Report every line of the records below that includes the string "example".

- _Input for this task_:
BEGIN

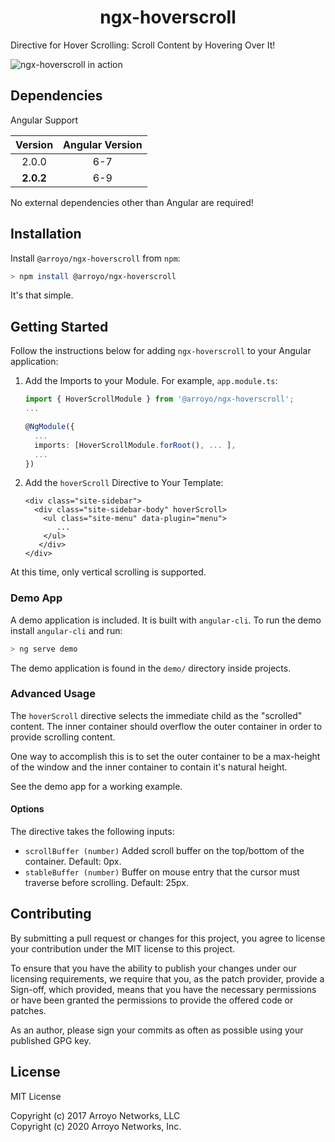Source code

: <div align="center">
    <h1>ngx-hoverscroll</h1>
</div>

Directive for Hover Scrolling: Scroll Content by Hovering Over It!

![ngx-hoverscroll in action](https://raw.githubusercontent.com/arroyonetworks/ngx-hoverscroll/f3698d0ac7d01bddb67dc67a1dfed6ab28b92b69/docs/hoverscroll.gif)

## Dependencies

Angular Support

| Version           | Angular Version   |
|:-----------------:|:-----------------:|
| 2.0.0             | 6-7               |
| **2.0.2**         | 6-9               |


No external dependencies other than Angular are required!

## Installation

Install `@arroyo/ngx-hoverscroll` from `npm`:
```bash
> npm install @arroyo/ngx-hoverscroll
```

It's that simple.


## Getting Started

Follow the instructions below for adding `ngx-hoverscroll` to your Angular application:

1. Add the Imports to your Module. For example, `app.module.ts`:
    ```typescript
    import { HoverScrollModule } from '@arroyo/ngx-hoverscroll';
    ...
    
    @NgModule({
      ...
      imports: [HoverScrollModule.forRoot(), ... ],
      ... 
    })
    ```
    
2. Add the `hoverScroll` Directive to Your Template:
    ```angular2html
    <div class="site-sidebar">
      <div class="site-sidebar-body" hoverScroll>
        <ul class="site-menu" data-plugin="menu">
           ...
        </ul>
       </div>
    </div>
    ```

At this time, only vertical scrolling is supported.

### Demo App

A demo application is included. It is built with `angular-cli`. To run the demo install `angular-cli` and run:
```bash
> ng serve demo
```

The demo application is found in the `demo/` directory inside projects.


### Advanced Usage

The `hoverScroll` directive selects the immediate child as the "scrolled" content.
The inner container should overflow the outer container in order to provide scrolling content.

One way to accomplish this is to set the outer container to be a max-height of the window and the inner
container to contain it's natural height.

See the demo app for a working example.


#### Options

The directive takes the following inputs:

- ``scrollBuffer (number)`` Added scroll buffer on the top/bottom of the container. Default: 0px.
- ``stableBuffer (number)`` Buffer on mouse entry that the cursor must traverse before scrolling. Default: 25px.


## Contributing

By submitting a pull request or changes for this project, you agree to license your contribution
under the MIT license to this project.

To ensure that you have the ability to publish your changes under our licensing requirements, we require
that you, as the patch provider, provide a Sign-off, which provided, means that you have the necessary permissions or have been
granted the permissions to provide the offered code or patches. 

As an author, please sign your commits as often as possible using your published GPG key.

## License

MIT License

Copyright (c) 2017 Arroyo Networks, LLC <br>
Copyright (c) 2020 Arroyo Networks, Inc.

END

- _Solution to the problem_:
1. Add the Imports to your Module. For example, `app.module.ts`:
See the demo app for a working example.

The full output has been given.